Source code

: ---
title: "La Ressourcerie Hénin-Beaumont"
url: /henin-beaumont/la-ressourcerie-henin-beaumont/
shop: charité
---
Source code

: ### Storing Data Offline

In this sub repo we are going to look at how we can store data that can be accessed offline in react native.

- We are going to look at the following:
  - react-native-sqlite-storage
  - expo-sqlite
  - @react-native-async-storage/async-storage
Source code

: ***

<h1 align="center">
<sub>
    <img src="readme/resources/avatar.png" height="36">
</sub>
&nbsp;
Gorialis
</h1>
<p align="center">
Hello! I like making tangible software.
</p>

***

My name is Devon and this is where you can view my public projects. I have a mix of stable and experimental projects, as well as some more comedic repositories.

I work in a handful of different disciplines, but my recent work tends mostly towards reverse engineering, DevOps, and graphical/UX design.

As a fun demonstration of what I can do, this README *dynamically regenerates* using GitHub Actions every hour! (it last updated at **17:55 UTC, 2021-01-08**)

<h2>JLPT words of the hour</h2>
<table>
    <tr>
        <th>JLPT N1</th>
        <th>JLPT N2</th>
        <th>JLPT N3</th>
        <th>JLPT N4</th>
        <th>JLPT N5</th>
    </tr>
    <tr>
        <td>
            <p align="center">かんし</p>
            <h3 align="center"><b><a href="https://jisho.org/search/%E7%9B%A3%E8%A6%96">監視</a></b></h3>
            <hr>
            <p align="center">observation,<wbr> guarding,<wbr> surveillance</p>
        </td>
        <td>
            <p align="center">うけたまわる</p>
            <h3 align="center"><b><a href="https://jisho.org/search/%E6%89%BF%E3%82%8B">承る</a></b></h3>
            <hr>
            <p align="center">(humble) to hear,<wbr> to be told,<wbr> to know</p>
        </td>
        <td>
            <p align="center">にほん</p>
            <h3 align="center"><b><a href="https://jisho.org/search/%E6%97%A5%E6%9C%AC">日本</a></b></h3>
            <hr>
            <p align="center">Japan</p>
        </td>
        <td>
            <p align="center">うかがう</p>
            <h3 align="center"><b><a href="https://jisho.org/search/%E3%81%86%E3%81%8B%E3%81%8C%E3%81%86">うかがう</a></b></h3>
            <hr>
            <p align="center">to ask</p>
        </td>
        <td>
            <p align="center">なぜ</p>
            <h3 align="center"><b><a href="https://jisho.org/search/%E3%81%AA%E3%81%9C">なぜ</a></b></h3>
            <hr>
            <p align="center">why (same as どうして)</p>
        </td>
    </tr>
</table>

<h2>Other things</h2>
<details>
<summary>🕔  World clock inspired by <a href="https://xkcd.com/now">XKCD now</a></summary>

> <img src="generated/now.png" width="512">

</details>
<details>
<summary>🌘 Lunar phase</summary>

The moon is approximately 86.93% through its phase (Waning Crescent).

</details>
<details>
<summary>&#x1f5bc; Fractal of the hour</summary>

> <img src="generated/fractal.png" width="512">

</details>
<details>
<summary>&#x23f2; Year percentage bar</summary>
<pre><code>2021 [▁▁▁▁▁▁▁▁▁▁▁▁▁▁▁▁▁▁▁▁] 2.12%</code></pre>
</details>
------------------------------------------------------------
[TASK TO CARRY OUT]:
Set down only these lines, exactly: the line containing "<summary>🌘 Lunar phase</summary>" and each line after it, through the end of the listing.

[EXPECTED ANSWER]:
<summary>🌘 Lunar phase</summary>

The moon is approximately 86.93% through its phase (Waning Crescent).

</details>
<details>
<summary>&#x1f5bc; Fractal of the hour</summary>

> <img src="generated/fractal.png" width="512">

</details>
<details>
<summary>&#x23f2; Year percentage bar</summary>
<pre><code>2021 [▁▁▁▁▁▁▁▁▁▁▁▁▁▁▁▁▁▁▁▁] 2.12%</code></pre>
</details>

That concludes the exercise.